Dressons un bilan de cette journée sanglante du 7 mars 2025 dans le nord-ouest de la Syrie.

Reprise en main par le pouvoir, exécutions sommaires extrajudiciaires, malgré les lignes fixées par Ahmad al-Sharaa sur ce sujet, crimes de guerre et dégâts considérables, insurgés en fuite...

Faisons le point. 1/

Les opérations prennent peu à peu fin dans les principales villes de la région. A Lattaquié et Tartous, les villes sont sous contrôle mais un couvre-feu est installé pour la nuit. A Qardaha, l'opération la plus sensible s'est soldée par un succès : la libération d'otages (soldats et cadres des forces de sécurité du nouveau régime) capturés hier soir par les insurgés issus des rangs de l'ancien régime. 2/

Les forces de sécurité ont aussi repris le contrôle complet des principaux axes routiers, coupés en de nombreux endroits dès cette nuit :
- l'autoroute M1 qui relie Homs à Lattaquié en passant par Tartous, Baniyas et Jableh.
- l'autoroute M4 reliant Alep à Lattaquié.
Mais les routes secondaires et de montagnes sont totalement en dehors de contrôle et les patrouilles y seraient en danger d'embuscades. Et 3/

Les dégâts sont considérables. Principalement dans la ville de Jableh, véritable champ de bataille pendant presque 48 heures. Des centaines bâtiments plus ou moins impactés par les balles, incendies et obus de mortiers. Avec des civils malheureusement pris dans les échanges de feu. La ville va devoir panser ses plaies. 4/

Les insurgés ont principalement fui vers leurs refuges du maquis que forment les crêtes montagneuses du rif de Lattaquié et de Tartous. Plus d'une centaine d'entre eux ont été tués. Certains exécutés, nous y reviendrons.

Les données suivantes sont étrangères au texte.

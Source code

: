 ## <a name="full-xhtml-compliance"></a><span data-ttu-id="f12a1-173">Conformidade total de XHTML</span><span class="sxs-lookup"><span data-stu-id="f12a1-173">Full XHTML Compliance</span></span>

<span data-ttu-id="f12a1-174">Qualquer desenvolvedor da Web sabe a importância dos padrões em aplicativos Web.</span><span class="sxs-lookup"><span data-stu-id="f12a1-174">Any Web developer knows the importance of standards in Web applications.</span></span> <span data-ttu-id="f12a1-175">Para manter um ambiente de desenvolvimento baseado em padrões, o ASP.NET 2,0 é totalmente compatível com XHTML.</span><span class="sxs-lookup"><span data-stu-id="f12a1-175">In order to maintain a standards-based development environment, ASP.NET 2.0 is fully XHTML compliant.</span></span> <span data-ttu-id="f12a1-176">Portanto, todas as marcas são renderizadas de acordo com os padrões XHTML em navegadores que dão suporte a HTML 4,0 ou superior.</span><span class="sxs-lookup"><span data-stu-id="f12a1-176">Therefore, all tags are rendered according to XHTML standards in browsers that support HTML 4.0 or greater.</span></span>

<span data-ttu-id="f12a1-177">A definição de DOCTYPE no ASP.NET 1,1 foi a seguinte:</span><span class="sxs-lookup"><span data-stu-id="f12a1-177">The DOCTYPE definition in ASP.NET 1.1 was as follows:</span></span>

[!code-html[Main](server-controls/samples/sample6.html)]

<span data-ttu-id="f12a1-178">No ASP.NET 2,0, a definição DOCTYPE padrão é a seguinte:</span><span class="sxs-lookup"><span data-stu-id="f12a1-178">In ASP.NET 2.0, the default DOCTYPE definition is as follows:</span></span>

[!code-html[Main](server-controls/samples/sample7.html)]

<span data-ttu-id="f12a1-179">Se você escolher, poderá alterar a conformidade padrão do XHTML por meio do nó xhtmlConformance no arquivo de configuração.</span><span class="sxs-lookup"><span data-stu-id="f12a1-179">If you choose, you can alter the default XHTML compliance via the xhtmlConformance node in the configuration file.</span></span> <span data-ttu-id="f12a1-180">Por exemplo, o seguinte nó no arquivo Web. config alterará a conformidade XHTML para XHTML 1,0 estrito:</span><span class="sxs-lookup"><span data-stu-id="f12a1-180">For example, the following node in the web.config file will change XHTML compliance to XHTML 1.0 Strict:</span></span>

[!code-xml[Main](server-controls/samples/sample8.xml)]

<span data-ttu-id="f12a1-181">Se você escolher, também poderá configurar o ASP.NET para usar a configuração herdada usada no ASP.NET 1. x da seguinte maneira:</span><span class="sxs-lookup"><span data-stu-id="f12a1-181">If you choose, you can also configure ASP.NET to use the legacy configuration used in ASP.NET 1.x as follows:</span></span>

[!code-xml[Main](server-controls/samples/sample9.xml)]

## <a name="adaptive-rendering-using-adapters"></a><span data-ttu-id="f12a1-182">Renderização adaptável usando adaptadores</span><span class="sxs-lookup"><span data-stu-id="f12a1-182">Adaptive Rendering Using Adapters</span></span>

Ils ont aussi, parfois, abandonné du matériel, comme ici, aux portes de Tartous. Dont des armes lourdes. Démonstration des équipements qu'ils possédaient, en dehors de ce qu'ils ont capturé. 5/

Maintenant, abordons le plus grave dans la journée.

Depuis des rumeurs, puis des témoignages, des vidéos et désormais des condamnations venues de l'opposition, ayant confirmé la véracité des faits, il y a eu plusieurs crimes de guerre commis ce 7 mars 2025... (Cliché pris ce jour à al-Muktariyya, près de Lattaquié) 6/

Ce sont près de 60 exécutions sommaires et extrajudiciaires qui sont désormais documentées. A travers trois lieux. Tout d'abord, dans l'immédiate périphérie de Lattaquié, à al-Shir. Où plus d'une dizaine d'hommes, civils ou combattants capturés, ont été fusillés.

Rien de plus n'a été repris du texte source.